IF equation: a feature extractor for high-concentration time-frequency representation of mixed signals

TL;DR

This paper introduces a unified framework using the IF equation for high-concentration time-frequency analysis, improving TF sharpness and unifying various existing methods for analyzing complex non-stationary signals.

Contribution

It systematically explains the theoretical basis of IF equation-based TF analysis and proposes a novel method to combine IF equations for enhanced signal representation.

Findings

The IF equation unifies IF and group delay estimators.

Many TF post-processing methods are categorized under IF equation-based techniques.

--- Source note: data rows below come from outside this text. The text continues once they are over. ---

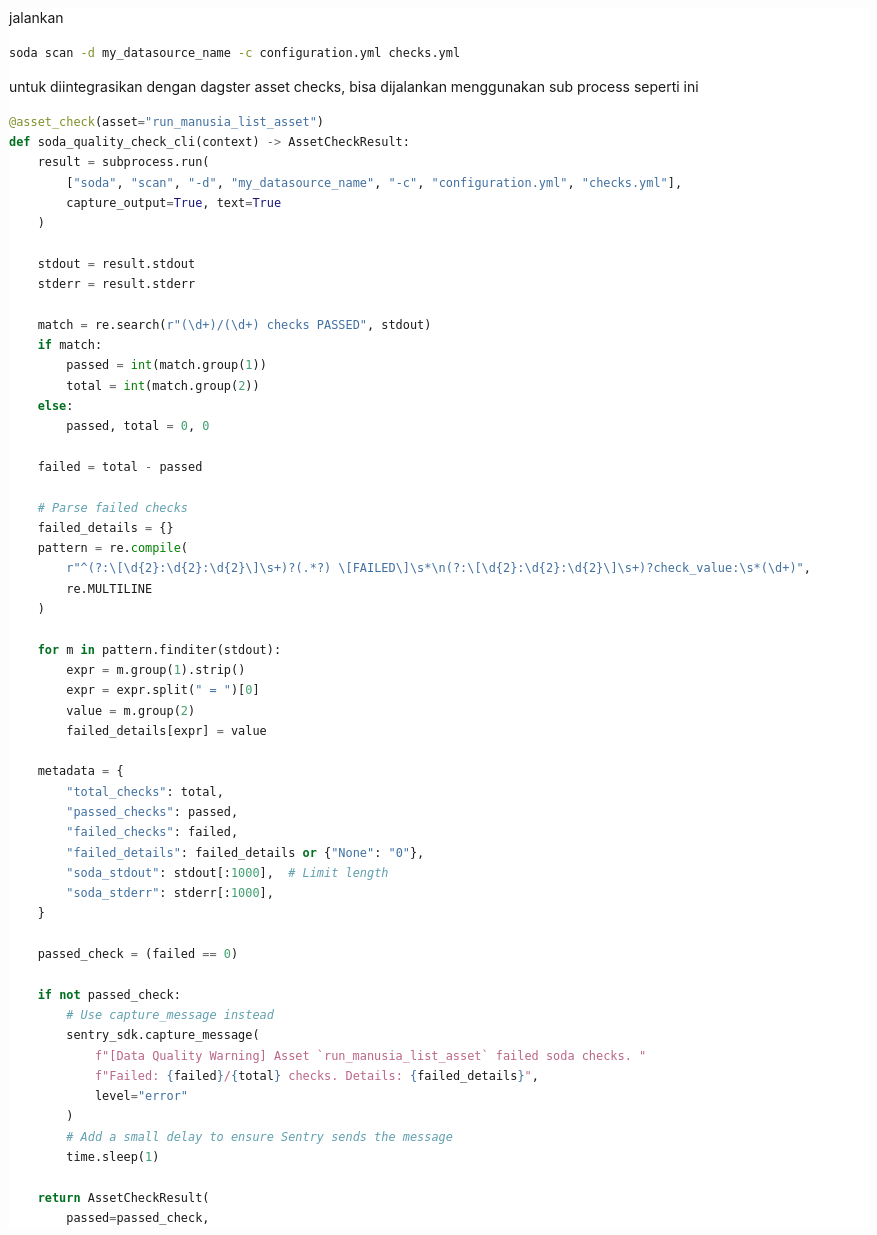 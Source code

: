 jalankan
```bash
soda scan -d my_datasource_name -c configuration.yml checks.yml
```

untuk diintegrasikan dengan dagster asset checks, bisa dijalankan menggunakan sub process seperti ini

```py
@asset_check(asset="run_manusia_list_asset")
def soda_quality_check_cli(context) -> AssetCheckResult:
    result = subprocess.run(
        ["soda", "scan", "-d", "my_datasource_name", "-c", "configuration.yml", "checks.yml"],
        capture_output=True, text=True
    )

    stdout = result.stdout
    stderr = result.stderr

    match = re.search(r"(\d+)/(\d+) checks PASSED", stdout)
    if match:
        passed = int(match.group(1))
        total = int(match.group(2))
    else:
        passed, total = 0, 0

    failed = total - passed

    # Parse failed checks
    failed_details = {}
    pattern = re.compile(
        r"^(?:\[\d{2}:\d{2}:\d{2}\]\s+)?(.*?) \[FAILED\]\s*\n(?:\[\d{2}:\d{2}:\d{2}\]\s+)?check_value:\s*(\d+)",
        re.MULTILINE
    )

    for m in pattern.finditer(stdout):
        expr = m.group(1).strip()
        expr = expr.split(" = ")[0]
        value = m.group(2)
        failed_details[expr] = value

    metadata = {
        "total_checks": total,
        "passed_checks": passed,
        "failed_checks": failed,
        "failed_details": failed_details or {"None": "0"},
        "soda_stdout": stdout[:1000],  # Limit length
        "soda_stderr": stderr[:1000],
    }
    
    passed_check = (failed == 0)

    if not passed_check:
        # Use capture_message instead
        sentry_sdk.capture_message(
            f"[Data Quality Warning] Asset `run_manusia_list_asset` failed soda checks. "
            f"Failed: {failed}/{total} checks. Details: {failed_details}",
            level="error"
        )
        # Add a small delay to ensure Sentry sends the message
        time.sleep(1)

    return AssetCheckResult(
        passed=passed_check,
```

Numerical and practical experiments demonstrate improved TF sharpness and energy concentration.

Abstract

High-concentration time-frequency (TF) representation provides a valuable tool for characterizing multi-component non-stationary signals. In our previous work, we proposed using an instantaneous frequency (IF) equation to sharpen the TF distribution, and experiments verified its effectiveness. In this paper, we systematically discuss why the IF equation-based TF analysis methods work and how to use the IF equation to improve TF sharpness. By the analysis of the properties of the IF equation, we prove that a good IF equation can unify the well-known IF and group delay estimators and provides an effective way to characterize the mixture of time-varying and frequency-varying signals. By discussing the post-processing techniques based on the IF equation, we can prove that many popular TF post-processing methods, such as the synchroextracting transform, the multi-synchrosqueezing transform, and the time extracting transform, fall into the IF equation-based category. We also propose a novel approach to combine different IF equations to minimize energy spreading based on local sparsity. Numerical simulations and practical experiments are presented to illustrate the performance of the proposed IF equation-based TF analysis method.